Отстранённость Воланда имеет также временн;е измерение: он существует вне исторического времени, в вечности, что даёт ему уникальную перспективу на человеческие дела. Его знание о Канте как о современнике («завтракали») и о точной дате смерти Берлиоза проистекает из этой вневременной позиции, для которой прошлое и будущее равно доступны. Для него прошлое, настоящее и будущее сосуществуют, что даёт ему возможность видеть жизнь человека как законченную, уже написанную книгу, где все страницы открыты одновременно. С этой точки зрения, изучающий взгляд, переводящийся с одного литератора на другого, — это взгляд, одновременно видящий их теперешний спор и их грядущий конец, их сиюминутные амбиции и их конечную судьбу. Эта временн;я перспектива радикально отличает его восприятие от восприятия смертных, для которых будущее — тайна, источник страха и надежды, главный двигатель жизни. Отстранённость Воланда — это отстранённость вечности от времени, завершённости от становления, знания от неведения, и в этом его сила и его трагедия одновременно. Его жест изумления, поэтому, может быть прочитан и как жест по поводу слепоты смертных, не ведающих, что их судьба уже предопределена и прочитана, как удивление перед этим фундаментальным незнанием. В этом состоит глубинный трагизм сцены: герои спорят о вопросах вечности с существом, для которого их аргументы — лишь временные блики на поверхности вечного закона, не меняющие его сути.

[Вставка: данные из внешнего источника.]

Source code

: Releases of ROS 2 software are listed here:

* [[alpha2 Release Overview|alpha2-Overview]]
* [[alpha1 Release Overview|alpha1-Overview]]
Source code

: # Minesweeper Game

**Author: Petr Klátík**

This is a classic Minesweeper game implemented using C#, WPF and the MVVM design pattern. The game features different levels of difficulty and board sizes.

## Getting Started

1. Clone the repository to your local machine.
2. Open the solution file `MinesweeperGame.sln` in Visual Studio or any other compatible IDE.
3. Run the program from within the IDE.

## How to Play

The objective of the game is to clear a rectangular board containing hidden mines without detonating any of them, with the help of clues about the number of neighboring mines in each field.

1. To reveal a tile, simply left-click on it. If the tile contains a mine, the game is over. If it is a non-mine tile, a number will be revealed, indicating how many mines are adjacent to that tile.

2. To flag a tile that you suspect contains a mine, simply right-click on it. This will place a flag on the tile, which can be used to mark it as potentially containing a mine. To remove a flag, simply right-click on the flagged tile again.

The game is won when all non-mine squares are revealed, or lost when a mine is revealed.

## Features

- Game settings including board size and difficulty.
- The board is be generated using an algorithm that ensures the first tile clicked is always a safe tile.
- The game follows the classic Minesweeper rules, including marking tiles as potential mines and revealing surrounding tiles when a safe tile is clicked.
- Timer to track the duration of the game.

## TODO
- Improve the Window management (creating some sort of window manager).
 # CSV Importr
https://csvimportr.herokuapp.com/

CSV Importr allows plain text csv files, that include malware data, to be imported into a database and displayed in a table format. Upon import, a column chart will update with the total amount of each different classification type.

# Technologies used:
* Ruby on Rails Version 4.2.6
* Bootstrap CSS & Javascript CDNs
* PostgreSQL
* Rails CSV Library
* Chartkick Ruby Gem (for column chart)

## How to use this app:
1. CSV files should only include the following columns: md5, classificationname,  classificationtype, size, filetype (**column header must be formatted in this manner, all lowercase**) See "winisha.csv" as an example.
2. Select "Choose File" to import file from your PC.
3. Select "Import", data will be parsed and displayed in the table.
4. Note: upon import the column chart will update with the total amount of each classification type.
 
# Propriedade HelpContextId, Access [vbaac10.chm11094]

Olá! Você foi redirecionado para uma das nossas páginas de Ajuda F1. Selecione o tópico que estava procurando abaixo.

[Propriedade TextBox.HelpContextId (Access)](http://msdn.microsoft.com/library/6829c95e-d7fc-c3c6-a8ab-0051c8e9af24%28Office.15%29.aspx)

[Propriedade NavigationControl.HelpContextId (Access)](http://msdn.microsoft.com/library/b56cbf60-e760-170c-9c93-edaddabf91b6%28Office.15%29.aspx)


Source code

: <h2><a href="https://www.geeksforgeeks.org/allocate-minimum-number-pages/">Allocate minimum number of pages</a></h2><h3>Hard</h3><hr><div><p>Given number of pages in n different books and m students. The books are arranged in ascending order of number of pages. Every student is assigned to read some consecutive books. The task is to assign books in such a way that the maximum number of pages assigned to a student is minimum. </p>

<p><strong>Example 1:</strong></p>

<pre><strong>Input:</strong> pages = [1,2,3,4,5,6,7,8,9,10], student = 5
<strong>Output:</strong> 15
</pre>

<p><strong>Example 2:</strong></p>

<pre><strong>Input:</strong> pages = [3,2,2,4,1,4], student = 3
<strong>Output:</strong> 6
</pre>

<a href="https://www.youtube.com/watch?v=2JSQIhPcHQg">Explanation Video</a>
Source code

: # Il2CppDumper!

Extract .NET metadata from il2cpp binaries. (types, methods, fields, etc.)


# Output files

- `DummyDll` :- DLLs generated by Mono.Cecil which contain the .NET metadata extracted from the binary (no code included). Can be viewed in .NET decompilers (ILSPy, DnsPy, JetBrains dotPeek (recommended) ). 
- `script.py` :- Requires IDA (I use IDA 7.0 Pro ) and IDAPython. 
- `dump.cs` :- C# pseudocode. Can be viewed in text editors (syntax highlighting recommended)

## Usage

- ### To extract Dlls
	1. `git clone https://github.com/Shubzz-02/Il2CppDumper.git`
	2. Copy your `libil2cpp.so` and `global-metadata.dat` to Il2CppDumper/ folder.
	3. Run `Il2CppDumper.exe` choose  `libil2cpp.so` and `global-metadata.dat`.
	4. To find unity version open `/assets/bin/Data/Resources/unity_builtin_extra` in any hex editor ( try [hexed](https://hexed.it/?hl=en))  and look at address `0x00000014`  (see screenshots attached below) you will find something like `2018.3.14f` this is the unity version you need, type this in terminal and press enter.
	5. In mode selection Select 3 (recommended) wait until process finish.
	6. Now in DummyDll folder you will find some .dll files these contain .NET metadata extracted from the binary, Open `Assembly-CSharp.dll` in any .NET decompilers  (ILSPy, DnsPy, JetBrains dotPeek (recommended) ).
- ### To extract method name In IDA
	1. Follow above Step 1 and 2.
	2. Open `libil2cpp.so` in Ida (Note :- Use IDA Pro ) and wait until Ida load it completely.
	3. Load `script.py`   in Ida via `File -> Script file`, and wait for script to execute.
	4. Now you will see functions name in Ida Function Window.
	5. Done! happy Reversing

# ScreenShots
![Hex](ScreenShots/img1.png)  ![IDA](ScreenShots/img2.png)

Визуально позиция отстранённости и превосходства может быть передана через ракурс, точку зрения, расположение фигур в пространстве, но Булгаков использует более тонкие средства. В анализируемой сцене нет указаний, что Воланд смотрит на собеседников сверху вниз, однако его моральная и метафизическая «высота» ощущается через его поведение и их реакцию. Она создаётся совокупностью приёмов: его всеведением, его контролем над ситуацией, его странной, нечеловеческой пластикой, которая выделяет его из окружающего мира. Он сидит с ними на одной скамейке, но его жесты и взгляды создают невидимую, но непреодолимую дистанцию, словно между ними прозрачная, но прочная стена. Эта дистанция подобна дистанции между зрителем в театре и актёром на сцене: близко, но разделено рампой условности, которая не позволяет перейти из одного пространства в другое. Воланд — зритель в театре человеческой жизни, и его жест изумления — реакция зрителя на особенно занятный поворот пьесы, который он наблюдает, не участвуя в действии. Его отстранённость — это отстранённость критика, знатока, оценивающего исполнение ролей, но не соучаствующего в драме, не переживающего её как свою. Эта театральная метафора является ключевой для понимания его роли в романе и его поведения в данной конкретной сцене, где он сначала наблюдает, а затем начинает направлять действие.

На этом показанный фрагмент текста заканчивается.